La Mauritanie, une mosaïque de problèmes

Grande mosquée de Nouakchott (crédit photo: tourisme-en-afrique.net)
Grande mosquée de Nouakchott (crédit photo: tourisme-en-afrique.net)

Quand on décide de présenter son pays, on se doit de le faire sous les meilleurs auspices. Certains placent une telle approche dans le  vocable même de ce qu’ils appellent le « patriotisme » ! Un mot bien beau, un idéal qui rattache chaque citoyen, quelques soit son appartenance politique ou idéologique, à une Valeur, une Fierté qui le poussent à privilégier, en accord avec les politiques, ce qu’on appelle communément « l’intérêt national ». Mais stop là, moi je n’emprunterais pas cette voie qui, très souvent, ne débouche que sur des quiproquos.
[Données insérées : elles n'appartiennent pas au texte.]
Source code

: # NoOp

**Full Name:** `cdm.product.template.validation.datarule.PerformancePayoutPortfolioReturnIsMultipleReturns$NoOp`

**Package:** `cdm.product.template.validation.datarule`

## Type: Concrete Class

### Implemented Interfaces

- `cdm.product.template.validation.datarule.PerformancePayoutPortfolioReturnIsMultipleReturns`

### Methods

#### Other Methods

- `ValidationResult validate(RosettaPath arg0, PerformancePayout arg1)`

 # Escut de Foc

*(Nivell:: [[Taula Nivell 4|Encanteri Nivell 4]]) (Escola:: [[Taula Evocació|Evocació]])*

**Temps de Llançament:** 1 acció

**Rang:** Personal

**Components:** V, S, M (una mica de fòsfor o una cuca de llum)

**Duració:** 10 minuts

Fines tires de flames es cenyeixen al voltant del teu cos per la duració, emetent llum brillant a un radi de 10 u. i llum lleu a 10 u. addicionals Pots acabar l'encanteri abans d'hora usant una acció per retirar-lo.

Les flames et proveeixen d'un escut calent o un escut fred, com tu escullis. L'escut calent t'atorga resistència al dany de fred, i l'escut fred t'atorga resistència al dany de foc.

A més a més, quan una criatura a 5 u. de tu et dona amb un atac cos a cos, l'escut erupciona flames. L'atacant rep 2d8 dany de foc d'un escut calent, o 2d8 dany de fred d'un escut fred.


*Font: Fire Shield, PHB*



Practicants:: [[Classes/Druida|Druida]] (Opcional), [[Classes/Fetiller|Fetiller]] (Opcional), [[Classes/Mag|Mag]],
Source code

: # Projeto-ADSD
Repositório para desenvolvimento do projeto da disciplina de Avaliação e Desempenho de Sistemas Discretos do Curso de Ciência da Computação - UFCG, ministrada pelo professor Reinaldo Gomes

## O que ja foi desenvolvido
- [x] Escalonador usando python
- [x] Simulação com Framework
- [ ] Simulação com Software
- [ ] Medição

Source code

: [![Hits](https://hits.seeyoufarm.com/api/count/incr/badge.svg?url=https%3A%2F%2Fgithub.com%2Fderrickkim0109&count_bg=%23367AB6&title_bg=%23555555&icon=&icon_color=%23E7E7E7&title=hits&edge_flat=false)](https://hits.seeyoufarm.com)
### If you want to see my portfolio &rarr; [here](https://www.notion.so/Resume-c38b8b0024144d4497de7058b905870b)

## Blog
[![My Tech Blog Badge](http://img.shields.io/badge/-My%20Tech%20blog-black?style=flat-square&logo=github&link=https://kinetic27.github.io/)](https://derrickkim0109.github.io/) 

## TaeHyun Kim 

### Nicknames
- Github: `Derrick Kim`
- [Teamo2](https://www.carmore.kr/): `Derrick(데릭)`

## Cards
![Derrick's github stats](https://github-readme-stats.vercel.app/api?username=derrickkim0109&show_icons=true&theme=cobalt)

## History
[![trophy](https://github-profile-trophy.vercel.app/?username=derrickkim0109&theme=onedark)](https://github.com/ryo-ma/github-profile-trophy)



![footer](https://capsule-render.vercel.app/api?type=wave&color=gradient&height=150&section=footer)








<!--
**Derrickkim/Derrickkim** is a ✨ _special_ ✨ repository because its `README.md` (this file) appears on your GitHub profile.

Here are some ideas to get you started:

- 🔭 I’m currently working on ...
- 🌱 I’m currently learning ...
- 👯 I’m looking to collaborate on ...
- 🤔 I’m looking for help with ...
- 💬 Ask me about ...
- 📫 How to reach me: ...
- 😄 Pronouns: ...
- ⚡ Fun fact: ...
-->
Dire que « tout est pour le mieux dans le  meilleur des mondes possibles » alors que  tout est mal est une trahison. Voyez-vous, le tableau idyllique que je ferais de mon pays peut coûter la vie à des touristes croyant que la sécurité « 100% » dont  parlent les autorités mauritaniennes pour faire revenir une activité qui rapporte est garantie. Oui, ça va nettement mieux qu’en 2005, quand AQMI avait tué 15 soldats mauritaniens à Lemghaïty et en 2007, quand les mêmes terroristes, ayant compris que mon pays était le maillon faible dans la zone, avait récidivé à Ghallawiya, tuant quatre soldats, et en 2008, à Tourine où ils ont fait un autre massacre (12 militaires tués). Le président Aziz, qui venait de « putscher » Sidi Mohamed Ould Cheikh Abdallahi, se devait de se présenter aux Occidentaux, aux Français notamment, comme l’homme de la situation, celui qui est en mesure de les aider dans leur guerre contre le terrorisme. Et, pour dire vrai, cela lui a plutôt bien réussi. Une  bonne partie du budget de l’Etat et de l’aide étrangère a été utilisée pour faire d’Aziz le champion de la  lutte contre AQMI. Le concept de la « guerre préventive » au Sahel était né.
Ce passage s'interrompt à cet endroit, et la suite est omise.